Note on the material below: return exactly the lines from the line that holds "# Phase 5.1" through the line that holds "1. This will", and leave out each picture.
──────
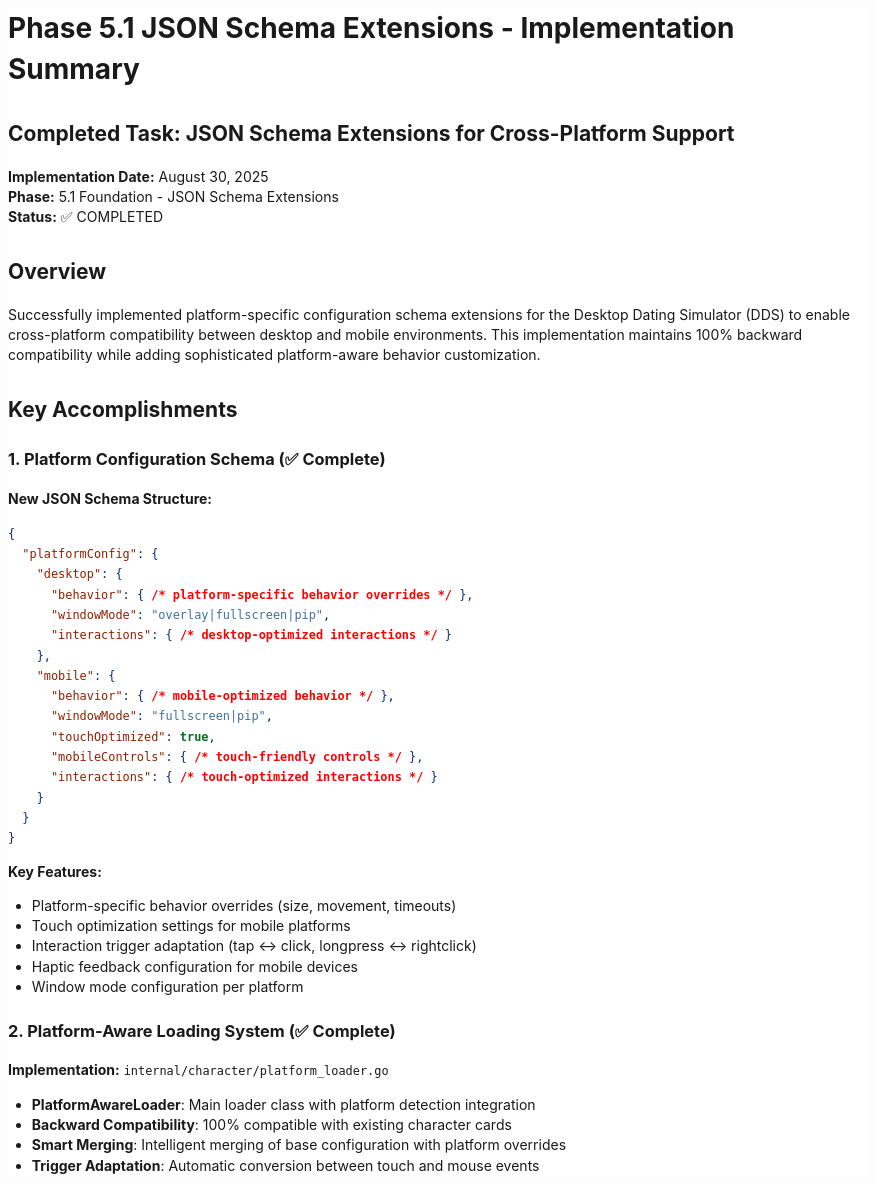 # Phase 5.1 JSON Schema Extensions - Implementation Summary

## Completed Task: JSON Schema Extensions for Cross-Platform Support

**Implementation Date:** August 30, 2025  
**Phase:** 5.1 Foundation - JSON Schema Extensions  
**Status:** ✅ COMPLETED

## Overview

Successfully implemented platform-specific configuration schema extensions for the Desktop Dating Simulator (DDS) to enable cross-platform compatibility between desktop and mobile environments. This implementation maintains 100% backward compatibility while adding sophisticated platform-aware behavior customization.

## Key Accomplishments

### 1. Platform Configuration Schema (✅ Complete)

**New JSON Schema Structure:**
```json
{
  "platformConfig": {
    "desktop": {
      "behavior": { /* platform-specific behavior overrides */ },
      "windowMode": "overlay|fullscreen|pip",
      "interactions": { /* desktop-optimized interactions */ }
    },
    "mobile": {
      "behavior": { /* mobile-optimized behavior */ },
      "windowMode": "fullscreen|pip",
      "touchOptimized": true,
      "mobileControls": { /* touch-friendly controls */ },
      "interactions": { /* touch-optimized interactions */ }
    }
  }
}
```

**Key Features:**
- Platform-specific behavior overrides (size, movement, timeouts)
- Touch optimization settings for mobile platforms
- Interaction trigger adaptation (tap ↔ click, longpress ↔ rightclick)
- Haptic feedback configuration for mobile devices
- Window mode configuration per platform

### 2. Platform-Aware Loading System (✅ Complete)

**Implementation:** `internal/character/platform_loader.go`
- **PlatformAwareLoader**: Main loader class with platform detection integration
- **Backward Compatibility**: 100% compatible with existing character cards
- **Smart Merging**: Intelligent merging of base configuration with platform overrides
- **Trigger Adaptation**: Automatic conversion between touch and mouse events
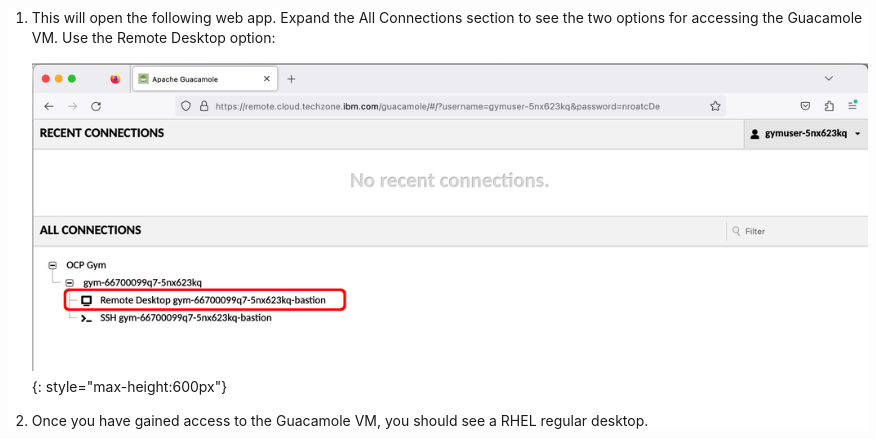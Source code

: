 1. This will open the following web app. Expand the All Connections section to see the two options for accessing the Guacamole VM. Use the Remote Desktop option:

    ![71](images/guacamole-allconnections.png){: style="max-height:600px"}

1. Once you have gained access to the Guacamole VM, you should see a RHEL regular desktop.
──────
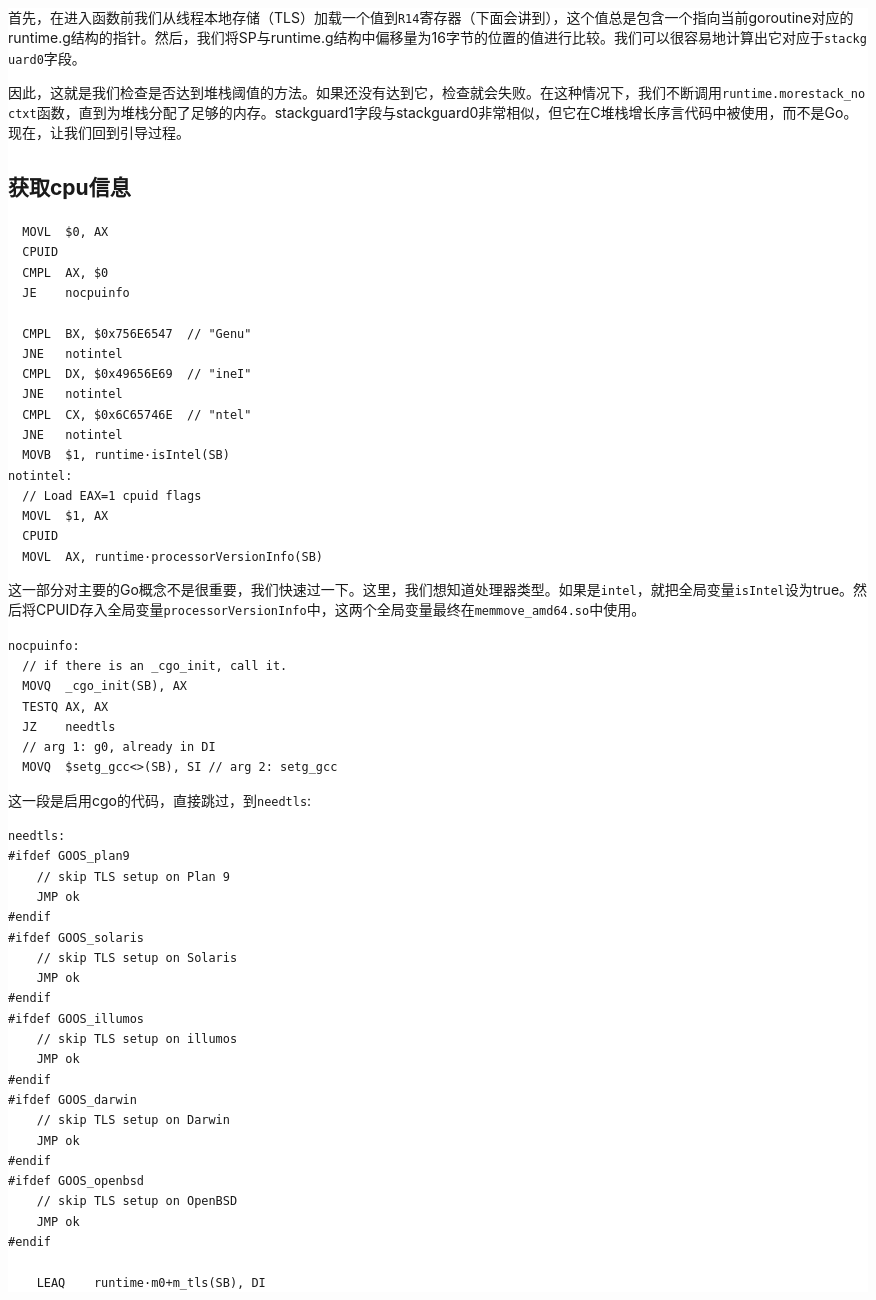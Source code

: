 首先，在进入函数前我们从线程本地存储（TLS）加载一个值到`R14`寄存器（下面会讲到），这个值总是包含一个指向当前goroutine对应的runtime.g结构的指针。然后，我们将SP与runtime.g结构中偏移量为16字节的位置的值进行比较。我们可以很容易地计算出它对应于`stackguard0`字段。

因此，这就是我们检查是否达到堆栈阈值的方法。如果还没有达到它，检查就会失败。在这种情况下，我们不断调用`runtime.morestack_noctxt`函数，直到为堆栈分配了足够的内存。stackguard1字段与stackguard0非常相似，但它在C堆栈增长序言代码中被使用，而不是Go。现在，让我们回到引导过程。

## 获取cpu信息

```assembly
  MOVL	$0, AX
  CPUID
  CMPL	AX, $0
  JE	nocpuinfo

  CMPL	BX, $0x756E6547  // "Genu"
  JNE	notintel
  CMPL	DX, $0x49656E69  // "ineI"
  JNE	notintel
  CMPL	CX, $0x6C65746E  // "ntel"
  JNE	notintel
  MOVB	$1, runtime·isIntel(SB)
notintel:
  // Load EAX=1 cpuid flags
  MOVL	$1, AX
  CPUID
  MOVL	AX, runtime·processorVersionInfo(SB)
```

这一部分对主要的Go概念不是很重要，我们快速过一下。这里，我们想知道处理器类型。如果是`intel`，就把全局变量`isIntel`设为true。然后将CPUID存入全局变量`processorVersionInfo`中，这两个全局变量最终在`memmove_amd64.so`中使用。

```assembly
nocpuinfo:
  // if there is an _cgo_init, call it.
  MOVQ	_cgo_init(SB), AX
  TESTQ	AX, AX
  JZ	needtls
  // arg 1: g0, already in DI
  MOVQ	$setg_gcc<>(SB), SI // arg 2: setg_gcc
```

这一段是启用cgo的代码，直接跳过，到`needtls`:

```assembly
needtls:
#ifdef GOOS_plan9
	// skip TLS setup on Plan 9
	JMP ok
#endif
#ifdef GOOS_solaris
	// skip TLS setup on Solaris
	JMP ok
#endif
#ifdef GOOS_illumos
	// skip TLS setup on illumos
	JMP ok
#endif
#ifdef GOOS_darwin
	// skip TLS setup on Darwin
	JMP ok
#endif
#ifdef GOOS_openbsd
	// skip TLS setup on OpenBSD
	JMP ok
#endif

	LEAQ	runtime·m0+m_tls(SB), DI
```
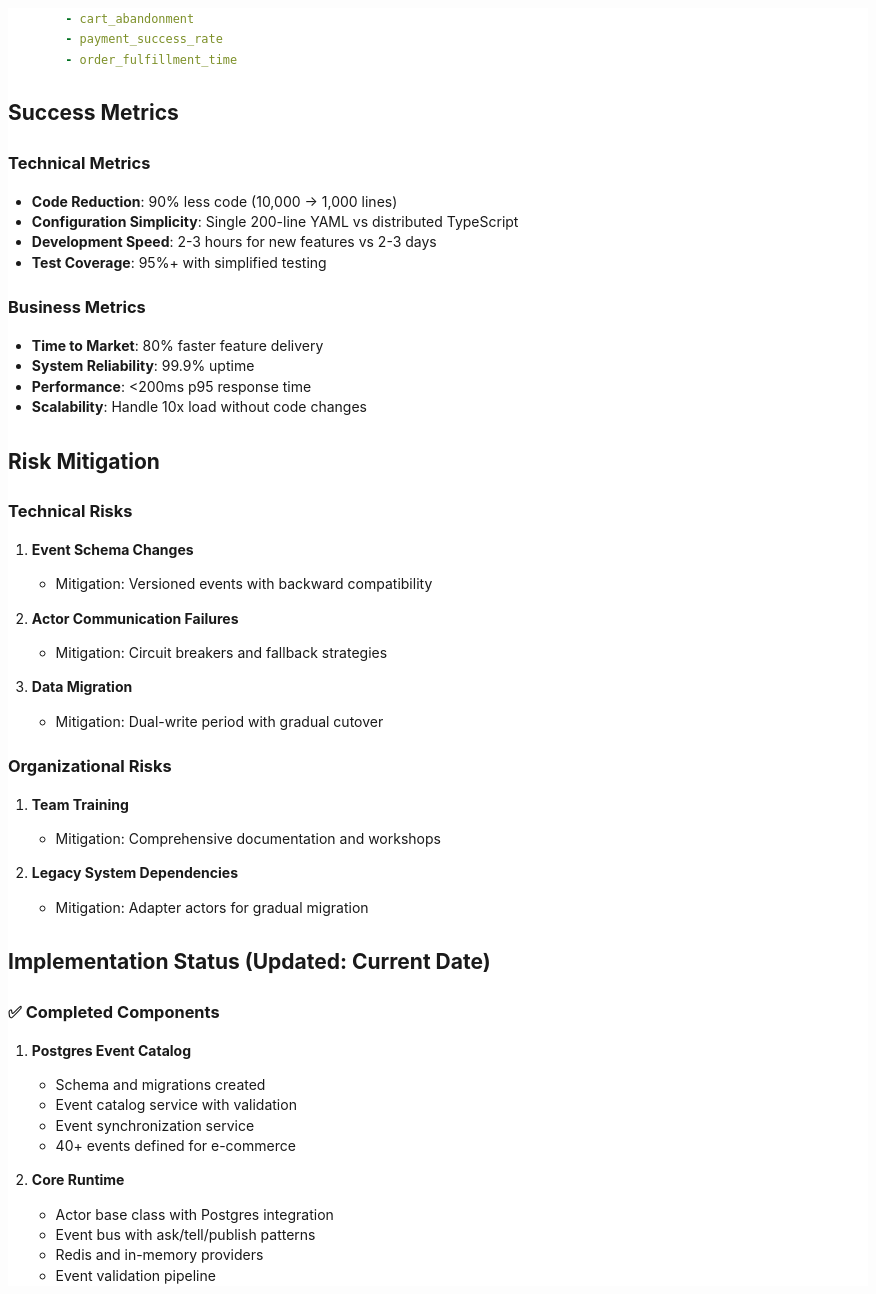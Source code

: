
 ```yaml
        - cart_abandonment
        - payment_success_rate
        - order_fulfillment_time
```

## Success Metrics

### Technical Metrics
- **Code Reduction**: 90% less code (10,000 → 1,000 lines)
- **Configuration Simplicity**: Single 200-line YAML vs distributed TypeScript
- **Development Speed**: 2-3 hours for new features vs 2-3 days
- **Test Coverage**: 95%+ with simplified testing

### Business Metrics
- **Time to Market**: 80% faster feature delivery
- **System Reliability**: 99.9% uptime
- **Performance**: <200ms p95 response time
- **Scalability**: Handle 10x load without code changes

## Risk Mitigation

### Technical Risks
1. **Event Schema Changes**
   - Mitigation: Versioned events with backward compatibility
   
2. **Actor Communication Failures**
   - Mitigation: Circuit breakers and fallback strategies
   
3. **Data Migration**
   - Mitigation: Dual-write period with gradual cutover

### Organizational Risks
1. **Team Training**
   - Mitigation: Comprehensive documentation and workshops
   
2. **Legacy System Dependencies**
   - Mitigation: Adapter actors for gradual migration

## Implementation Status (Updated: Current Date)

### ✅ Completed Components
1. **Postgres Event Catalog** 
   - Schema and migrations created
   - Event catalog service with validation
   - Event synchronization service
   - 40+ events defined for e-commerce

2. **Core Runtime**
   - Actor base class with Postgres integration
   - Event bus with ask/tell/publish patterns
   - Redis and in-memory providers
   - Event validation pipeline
──────
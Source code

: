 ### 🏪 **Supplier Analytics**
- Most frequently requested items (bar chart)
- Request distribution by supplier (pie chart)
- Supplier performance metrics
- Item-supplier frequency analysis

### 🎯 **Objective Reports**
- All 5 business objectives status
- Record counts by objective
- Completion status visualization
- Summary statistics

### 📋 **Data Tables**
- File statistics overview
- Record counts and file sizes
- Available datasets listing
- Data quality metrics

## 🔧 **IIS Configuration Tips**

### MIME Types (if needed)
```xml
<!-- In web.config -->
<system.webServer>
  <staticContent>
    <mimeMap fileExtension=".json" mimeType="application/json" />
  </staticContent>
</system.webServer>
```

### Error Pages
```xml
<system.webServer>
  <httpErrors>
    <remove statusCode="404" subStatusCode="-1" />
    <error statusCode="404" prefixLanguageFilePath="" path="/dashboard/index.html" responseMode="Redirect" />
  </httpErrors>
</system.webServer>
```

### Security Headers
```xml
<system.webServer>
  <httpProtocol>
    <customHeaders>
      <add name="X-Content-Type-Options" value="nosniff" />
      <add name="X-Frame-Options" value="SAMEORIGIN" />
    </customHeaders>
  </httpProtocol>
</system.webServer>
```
──────
» WORKED SOLUTION:
 # Phase 5.1 JSON Schema Extensions - Implementation Summary

## Completed Task: JSON Schema Extensions for Cross-Platform Support

**Implementation Date:** August 30, 2025  
**Phase:** 5.1 Foundation - JSON Schema Extensions  
**Status:** ✅ COMPLETED

## Overview

Successfully implemented platform-specific configuration schema extensions for the Desktop Dating Simulator (DDS) to enable cross-platform compatibility between desktop and mobile environments. This implementation maintains 100% backward compatibility while adding sophisticated platform-aware behavior customization.

## Key Accomplishments

### 1. Platform Configuration Schema (✅ Complete)

**New JSON Schema Structure:**
```json
{
  "platformConfig": {
    "desktop": {
      "behavior": { /* platform-specific behavior overrides */ },
      "windowMode": "overlay|fullscreen|pip",
      "interactions": { /* desktop-optimized interactions */ }
    },
    "mobile": {
      "behavior": { /* mobile-optimized behavior */ },
      "windowMode": "fullscreen|pip",
      "touchOptimized": true,
      "mobileControls": { /* touch-friendly controls */ },
      "interactions": { /* touch-optimized interactions */ }
    }
  }
}
```

**Key Features:**
- Platform-specific behavior overrides (size, movement, timeouts)
- Touch optimization settings for mobile platforms
- Interaction trigger adaptation (tap ↔ click, longpress ↔ rightclick)
- Haptic feedback configuration for mobile devices
- Window mode configuration per platform

### 2. Platform-Aware Loading System (✅ Complete)

**Implementation:** `internal/character/platform_loader.go`
- **PlatformAwareLoader**: Main loader class with platform detection integration
- **Backward Compatibility**: 100% compatible with existing character cards
- **Smart Merging**: Intelligent merging of base configuration with platform overrides
- **Trigger Adaptation**: Automatic conversion between touch and mouse events
Source code

: 1. This will open the following web app. Expand the All Connections section to see the two options for accessing the Guacamole VM. Use the Remote Desktop option:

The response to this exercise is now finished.